*TASK BRIEF:*
Look below for the line holding "For parameters that" and the line holding "for showing or". Repeat those two and everything between, exactly.

_ _ _ _ _

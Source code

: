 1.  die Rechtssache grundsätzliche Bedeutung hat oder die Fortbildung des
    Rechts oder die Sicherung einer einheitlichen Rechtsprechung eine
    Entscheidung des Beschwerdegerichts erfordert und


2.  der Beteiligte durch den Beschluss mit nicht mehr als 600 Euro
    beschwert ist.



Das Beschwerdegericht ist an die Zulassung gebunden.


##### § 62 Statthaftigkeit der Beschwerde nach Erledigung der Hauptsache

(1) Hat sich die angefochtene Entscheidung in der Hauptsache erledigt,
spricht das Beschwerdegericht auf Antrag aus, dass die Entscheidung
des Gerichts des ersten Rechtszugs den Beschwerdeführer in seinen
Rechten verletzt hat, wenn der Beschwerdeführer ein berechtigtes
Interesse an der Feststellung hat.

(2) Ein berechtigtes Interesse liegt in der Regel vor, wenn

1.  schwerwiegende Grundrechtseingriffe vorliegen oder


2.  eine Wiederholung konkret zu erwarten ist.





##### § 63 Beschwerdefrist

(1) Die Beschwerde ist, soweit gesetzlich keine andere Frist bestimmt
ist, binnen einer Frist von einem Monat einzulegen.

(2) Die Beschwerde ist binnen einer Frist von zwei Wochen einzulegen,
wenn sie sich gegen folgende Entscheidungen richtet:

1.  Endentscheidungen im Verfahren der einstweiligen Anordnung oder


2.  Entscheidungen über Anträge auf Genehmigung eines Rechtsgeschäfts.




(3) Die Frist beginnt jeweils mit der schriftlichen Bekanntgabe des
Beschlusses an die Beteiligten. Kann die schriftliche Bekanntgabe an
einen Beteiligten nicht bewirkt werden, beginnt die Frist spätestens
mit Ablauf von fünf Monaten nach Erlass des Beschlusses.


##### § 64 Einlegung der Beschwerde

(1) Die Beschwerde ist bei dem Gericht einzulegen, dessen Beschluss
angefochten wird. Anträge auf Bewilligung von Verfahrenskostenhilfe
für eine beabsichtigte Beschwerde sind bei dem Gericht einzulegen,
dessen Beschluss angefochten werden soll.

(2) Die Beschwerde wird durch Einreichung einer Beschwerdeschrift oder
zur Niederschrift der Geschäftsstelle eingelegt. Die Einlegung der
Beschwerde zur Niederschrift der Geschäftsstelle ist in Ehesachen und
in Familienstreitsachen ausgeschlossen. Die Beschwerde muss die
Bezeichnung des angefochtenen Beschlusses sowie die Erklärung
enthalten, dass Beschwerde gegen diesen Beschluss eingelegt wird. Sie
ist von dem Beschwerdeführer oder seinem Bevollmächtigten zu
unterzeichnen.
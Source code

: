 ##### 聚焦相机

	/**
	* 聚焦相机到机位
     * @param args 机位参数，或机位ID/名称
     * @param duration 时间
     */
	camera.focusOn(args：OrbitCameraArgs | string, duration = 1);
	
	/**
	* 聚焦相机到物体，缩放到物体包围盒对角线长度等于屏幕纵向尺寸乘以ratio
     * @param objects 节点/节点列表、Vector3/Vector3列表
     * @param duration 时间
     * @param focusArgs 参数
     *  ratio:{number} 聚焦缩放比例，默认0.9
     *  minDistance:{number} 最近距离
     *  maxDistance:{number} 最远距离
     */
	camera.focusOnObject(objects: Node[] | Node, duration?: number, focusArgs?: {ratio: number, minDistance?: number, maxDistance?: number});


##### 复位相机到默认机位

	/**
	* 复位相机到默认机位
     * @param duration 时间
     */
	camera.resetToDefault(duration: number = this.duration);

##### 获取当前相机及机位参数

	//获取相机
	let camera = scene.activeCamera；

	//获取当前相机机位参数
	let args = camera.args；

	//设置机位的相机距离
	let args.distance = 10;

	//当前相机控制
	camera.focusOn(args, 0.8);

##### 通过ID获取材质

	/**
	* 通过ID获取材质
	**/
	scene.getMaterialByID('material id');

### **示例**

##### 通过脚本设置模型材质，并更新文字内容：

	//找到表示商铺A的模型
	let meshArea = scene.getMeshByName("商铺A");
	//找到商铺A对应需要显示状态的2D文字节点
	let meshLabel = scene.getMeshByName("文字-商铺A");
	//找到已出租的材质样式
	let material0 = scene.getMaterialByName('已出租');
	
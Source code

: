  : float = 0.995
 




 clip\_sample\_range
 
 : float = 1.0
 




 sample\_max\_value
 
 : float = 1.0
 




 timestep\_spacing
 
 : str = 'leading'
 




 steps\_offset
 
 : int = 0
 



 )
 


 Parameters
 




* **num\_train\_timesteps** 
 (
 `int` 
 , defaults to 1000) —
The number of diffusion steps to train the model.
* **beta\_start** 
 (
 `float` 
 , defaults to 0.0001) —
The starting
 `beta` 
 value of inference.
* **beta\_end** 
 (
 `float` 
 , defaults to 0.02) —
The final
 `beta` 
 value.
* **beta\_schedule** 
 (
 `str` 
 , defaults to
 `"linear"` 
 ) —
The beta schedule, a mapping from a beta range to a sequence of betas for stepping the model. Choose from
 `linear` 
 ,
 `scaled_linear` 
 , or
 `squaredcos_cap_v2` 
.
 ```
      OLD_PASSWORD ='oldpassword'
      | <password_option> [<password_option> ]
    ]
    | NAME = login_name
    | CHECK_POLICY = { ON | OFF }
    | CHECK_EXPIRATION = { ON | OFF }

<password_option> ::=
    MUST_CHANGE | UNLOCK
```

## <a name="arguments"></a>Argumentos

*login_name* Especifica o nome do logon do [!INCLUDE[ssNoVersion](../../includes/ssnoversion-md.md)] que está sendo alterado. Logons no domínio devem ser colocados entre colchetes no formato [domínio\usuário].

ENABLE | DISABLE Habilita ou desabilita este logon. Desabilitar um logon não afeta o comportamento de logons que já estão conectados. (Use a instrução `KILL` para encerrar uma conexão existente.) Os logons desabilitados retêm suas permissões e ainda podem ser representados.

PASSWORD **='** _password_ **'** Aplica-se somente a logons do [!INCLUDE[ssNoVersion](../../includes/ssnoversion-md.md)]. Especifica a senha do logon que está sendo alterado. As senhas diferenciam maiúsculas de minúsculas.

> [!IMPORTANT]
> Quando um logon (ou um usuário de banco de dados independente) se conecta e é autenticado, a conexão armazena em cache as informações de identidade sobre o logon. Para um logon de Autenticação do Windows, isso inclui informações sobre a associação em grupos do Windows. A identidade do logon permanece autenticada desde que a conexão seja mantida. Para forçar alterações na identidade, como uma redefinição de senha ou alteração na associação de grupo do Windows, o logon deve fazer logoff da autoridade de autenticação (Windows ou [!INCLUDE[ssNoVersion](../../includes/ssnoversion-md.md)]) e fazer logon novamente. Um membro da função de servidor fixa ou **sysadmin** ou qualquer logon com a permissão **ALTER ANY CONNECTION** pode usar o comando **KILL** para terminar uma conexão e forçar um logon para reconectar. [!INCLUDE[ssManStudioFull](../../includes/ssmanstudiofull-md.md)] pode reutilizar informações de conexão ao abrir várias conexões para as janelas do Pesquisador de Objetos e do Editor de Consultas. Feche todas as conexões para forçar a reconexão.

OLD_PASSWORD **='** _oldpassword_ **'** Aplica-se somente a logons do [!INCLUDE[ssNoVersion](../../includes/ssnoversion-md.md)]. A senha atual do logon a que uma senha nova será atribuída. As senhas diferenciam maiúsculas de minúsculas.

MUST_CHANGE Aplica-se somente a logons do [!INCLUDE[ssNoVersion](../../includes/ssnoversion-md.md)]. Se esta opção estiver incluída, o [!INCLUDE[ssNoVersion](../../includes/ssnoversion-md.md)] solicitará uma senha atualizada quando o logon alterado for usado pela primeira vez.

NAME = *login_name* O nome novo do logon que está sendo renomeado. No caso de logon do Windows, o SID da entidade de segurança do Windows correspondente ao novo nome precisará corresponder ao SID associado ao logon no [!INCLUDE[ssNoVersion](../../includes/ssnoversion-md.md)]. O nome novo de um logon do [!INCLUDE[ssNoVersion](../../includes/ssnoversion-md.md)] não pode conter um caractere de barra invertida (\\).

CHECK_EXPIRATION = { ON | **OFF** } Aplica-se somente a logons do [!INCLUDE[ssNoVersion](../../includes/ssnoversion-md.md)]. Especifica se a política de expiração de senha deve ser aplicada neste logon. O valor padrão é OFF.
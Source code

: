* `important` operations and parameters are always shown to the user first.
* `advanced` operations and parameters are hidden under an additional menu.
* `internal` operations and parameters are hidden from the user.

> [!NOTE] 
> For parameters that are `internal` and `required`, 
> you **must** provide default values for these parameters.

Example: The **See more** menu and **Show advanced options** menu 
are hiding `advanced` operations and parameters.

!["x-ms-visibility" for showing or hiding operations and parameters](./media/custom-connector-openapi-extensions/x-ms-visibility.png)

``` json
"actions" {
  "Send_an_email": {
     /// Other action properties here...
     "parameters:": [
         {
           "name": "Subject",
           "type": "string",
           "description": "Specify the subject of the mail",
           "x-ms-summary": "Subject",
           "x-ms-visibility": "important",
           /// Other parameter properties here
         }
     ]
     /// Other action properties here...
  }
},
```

_ _ _ _ _

*OUTPUT OF THE EXERCISE:*
> For parameters that are `internal` and `required`, 
> you **must** provide default values for these parameters.

Example: The **See more** menu and **Show advanced options** menu 
are hiding `advanced` operations and parameters.

!["x-ms-visibility" for showing or hiding operations and parameters](./media/custom-connector-openapi-extensions/x-ms-visibility.png)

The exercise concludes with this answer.